The proclamation grants the Texas Attorney General the authority to initiate legal action to shut them down.

On Nov. 18, Texas Governor Greg Abbott issued a proclamation officially designating the Council on American-Islamic Relations (CAIR) and the Muslim Brotherhood as foreign terrorist and transnational criminal organizations under Texas law, amid rising concerns about foreign influence in the state.

The move bans both groups from purchasing or acquiring property in Texas, and authorizes the state’s attorney general to file lawsuits to shut them down. Posting via social media, Abbott wrote: “Today, I designated the Muslim Brotherhood and Council on American-Islamic Relations as foreign terrorist and transnational criminal organizations. This bans them from buying or acquiring land in Texas and authorizes the Attorney General to sue to shut them down.”

The proclamation points to previous legal findings and federal designations that connect the Muslim Brotherhood and its affiliates to Hamas, which has been classified as a foreign terrorist organization since 1997.

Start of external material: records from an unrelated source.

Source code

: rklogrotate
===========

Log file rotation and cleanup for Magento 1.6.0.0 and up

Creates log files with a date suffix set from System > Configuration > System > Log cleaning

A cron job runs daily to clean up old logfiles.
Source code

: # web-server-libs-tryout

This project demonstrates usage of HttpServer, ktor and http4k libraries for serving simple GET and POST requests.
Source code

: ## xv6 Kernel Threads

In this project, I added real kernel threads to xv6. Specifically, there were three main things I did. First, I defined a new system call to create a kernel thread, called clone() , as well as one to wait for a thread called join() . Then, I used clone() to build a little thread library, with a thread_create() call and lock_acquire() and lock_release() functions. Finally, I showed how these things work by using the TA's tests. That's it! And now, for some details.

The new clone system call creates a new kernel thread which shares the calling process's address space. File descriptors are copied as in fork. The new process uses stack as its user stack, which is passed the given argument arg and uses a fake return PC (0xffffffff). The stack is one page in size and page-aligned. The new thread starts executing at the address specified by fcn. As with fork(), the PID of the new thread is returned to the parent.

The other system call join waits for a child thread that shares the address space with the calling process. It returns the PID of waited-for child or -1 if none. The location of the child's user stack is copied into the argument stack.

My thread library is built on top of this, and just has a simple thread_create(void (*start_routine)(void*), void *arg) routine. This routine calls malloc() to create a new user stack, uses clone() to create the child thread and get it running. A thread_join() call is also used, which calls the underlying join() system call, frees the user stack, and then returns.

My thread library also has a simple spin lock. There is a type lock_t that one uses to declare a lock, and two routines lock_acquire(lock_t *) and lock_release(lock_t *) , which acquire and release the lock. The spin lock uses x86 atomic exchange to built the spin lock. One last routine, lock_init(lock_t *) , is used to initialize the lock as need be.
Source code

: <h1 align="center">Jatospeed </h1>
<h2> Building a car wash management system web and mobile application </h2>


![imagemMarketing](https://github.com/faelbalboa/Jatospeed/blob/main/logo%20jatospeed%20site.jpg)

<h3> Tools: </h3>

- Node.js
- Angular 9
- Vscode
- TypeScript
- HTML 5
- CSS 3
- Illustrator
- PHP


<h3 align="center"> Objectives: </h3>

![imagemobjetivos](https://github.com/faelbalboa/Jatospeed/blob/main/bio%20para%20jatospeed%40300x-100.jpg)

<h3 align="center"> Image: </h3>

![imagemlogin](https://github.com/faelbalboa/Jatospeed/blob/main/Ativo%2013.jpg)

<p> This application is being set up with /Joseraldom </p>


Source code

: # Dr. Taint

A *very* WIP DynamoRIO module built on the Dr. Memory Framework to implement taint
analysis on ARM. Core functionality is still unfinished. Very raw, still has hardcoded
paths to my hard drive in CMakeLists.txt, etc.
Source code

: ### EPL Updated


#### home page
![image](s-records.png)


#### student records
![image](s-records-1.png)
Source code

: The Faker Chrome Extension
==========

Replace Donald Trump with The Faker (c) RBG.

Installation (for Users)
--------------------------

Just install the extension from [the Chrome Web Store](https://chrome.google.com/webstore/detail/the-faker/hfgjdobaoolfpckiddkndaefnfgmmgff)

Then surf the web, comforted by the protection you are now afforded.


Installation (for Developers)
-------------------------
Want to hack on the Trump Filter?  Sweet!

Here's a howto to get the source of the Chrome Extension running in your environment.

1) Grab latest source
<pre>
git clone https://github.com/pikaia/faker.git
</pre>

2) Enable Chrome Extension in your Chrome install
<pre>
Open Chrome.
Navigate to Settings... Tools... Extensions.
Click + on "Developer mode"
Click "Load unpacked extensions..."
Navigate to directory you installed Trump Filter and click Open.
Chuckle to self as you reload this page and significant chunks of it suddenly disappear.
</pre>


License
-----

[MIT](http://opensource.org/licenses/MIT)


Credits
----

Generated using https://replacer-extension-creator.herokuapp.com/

It specifically references the Texas-based Holy Land Foundation case, where jurors determined the charity operated as a Hamas front and was part of a broader U.S. Muslim Brotherhood network allegedly aiming to “wage jihad” and “destroy Western civilization from within.”

The proclamation further asserts that several U.S. organizations—including the North American Islamic Trust, the Islamic Society of North America, and CAIR USA—are linked to the Muslim Brotherhood, and claims that CAIR has “repeatedly been found to have provided support to Hamas through its employees and members.”

With this designation, Texas can seize the groups’ property, block real estate transactions, and restrict their ability to contract with government entities under the Texas Property and Penal Codes.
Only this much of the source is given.